Matt's decision to drop out of school and become an apprentice mechanic for Hilary's cousin, Jim is met with initial reservation from Hilary but after realising it is what Matt wants to do, she gives him her blessing. Barry Dwyer (Chris Waters), Matt's biological father arrives in Erinsborough and Matt meets him at Lassiter's. Matt and Barry have a conversation and Matt decides he doesn't want to complicate things further as he's happy with Hilary and his adoptive parents. After Hilary moves back to Adelaide, Matt and Lee move into a flat but quickly leave when the landlord begins hassling Lee. They begin squatting at the emptied Number 30. After Jim finally catches the couple, he comes up with a solution; Matt stay at Number 26 and Lee at Number 28. On the day of Nick's departure for London, Lee disappears leaving Matt a letter. Matt's 18th birthday approaches and he is no mood to celebrate, but after Kerry and her husband, Joe Mangel (Mark Little) have a talk with him, he feels better and later he receives another letter from Lee, telling him about her new job up North. After an argument with Jim, who is having marital difficulties with his wife Beverly, Matt moves in with Des and Melanie Pearson (Lucinda Cowden) at Number 28.

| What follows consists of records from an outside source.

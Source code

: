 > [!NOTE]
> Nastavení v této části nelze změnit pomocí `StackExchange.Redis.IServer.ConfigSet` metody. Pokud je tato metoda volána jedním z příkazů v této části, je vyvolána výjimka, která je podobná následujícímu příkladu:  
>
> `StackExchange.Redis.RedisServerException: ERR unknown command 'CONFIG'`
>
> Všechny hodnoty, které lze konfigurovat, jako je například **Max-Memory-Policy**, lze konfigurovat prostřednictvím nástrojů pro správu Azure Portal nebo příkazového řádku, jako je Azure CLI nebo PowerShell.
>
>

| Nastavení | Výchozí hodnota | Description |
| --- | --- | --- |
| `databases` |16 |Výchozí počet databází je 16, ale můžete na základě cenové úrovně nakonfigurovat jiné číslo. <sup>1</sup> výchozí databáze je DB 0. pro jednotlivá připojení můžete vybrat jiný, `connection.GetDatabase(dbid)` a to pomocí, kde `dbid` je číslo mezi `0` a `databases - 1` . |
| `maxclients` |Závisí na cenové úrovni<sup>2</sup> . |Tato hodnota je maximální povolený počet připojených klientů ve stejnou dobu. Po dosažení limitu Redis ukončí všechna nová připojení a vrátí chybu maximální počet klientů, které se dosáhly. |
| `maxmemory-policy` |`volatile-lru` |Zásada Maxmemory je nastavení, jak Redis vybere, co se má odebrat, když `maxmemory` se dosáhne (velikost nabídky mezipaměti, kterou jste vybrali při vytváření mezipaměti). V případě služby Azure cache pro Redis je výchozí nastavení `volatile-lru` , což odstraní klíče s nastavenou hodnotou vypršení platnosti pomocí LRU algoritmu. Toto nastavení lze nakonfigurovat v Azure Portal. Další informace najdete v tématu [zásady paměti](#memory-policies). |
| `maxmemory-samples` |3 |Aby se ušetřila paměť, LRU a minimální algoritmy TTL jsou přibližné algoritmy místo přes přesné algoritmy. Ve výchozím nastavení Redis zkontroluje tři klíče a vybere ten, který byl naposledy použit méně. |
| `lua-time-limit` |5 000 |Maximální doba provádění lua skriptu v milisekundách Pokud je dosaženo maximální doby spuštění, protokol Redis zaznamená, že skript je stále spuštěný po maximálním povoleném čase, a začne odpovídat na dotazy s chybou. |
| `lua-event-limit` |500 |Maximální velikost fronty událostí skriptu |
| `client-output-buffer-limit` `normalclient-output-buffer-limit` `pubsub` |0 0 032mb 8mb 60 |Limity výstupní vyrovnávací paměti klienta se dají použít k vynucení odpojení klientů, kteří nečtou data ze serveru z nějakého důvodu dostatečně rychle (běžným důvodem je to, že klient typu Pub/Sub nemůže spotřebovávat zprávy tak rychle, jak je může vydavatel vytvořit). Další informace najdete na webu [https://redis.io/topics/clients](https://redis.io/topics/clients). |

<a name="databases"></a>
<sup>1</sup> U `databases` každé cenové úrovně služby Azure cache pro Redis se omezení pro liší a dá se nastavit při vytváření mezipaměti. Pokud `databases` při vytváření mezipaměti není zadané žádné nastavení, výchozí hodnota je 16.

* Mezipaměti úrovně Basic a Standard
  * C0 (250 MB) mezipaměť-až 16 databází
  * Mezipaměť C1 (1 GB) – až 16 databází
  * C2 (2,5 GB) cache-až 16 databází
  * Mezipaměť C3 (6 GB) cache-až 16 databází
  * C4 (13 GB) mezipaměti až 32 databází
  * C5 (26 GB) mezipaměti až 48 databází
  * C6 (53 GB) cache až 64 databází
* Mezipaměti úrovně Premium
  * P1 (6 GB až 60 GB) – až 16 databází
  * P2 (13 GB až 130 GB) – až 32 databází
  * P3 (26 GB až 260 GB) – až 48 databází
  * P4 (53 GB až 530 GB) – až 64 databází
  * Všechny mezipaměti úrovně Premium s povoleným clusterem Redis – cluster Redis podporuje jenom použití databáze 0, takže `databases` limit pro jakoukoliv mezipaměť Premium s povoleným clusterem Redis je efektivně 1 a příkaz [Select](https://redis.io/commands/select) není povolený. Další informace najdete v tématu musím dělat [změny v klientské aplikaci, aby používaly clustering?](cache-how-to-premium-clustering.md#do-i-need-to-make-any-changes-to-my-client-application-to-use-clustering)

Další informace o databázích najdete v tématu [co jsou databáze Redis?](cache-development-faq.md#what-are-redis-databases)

When Gemma arrives to stay with her aunt, Madge, Matt falls for her and they begin dating. Madge is opposed as Gemma is in her final year of school, but the couple continue seeing each other. After Des sells Number 28 to the Willis family, Matt moves in with Joe and supports him when Kerry is shot dead during a protest. Shortly after Kerry's funeral, Matt shocks Gemma with his revelation that he was in love with Kerry but knew nothing could come of it as she was Joe's wife. Gemma is stunned but understanding, much to Matt's surprise. At the end of 1990, Matt and Gemma are involved in a serious motorcycle accident when Matt swerves to avoid a reversing lorry. Both are taken to hospital, Matt escapes with stitches in his leg, a bruised arm and mild concussion, while Gemma is told she may lose a leg. Tom, Gemma's father blames Matt for the accident and tells him to keep away from Gemma. Matt and Tom eventually build bridges before Tom leaves for Brisbane. Gemma's boyfriend, Aidan Devlin (Blake Collins) arrives back in Erinborough, with the intention to win her back. Matt is annoyed by this and punches Aidan. Matt and Gemma then break up and Matt leaves Erinsborough to take care of Hilary's house in Adelaide. Matt later sends Melanie a postcard to say he is enjoying himself in Adelaide. In 2015, Hilary tells Paul that Matt now lives in Perth with his wife and that they had become estranged again.

==Reception==
In Neighbours: The Official Annual 1991, John McCready and Nicola Furlong said Paske was following in Jessica Muschamp and Anne Scott-Pendlebury's footsteps in a "rise to the top" in making his mark on Neighbours. The BBC said Matt's most notable moment was his "motorbike accident with Gemma." A reporter from The Sydney Morning Herald opined that Paske was just a replacement for Jason Donovan who play Scott Robinson. Rachel Browne of The Sun-Herald said that as Matt, Paske won a legion of fans and became a teen magazine cover boy. TV Guide's Jane Noone opined Paske and Stevens were one another's competition in the Neighbours "heart throb stakes". A writer from Carmarthen Journal chose the episode featuring Matt, Sharon and Melissa Jarrett (Jade Amenta) hiding the damage to Hilary's piano in their pick of the day feature, "The Highlights".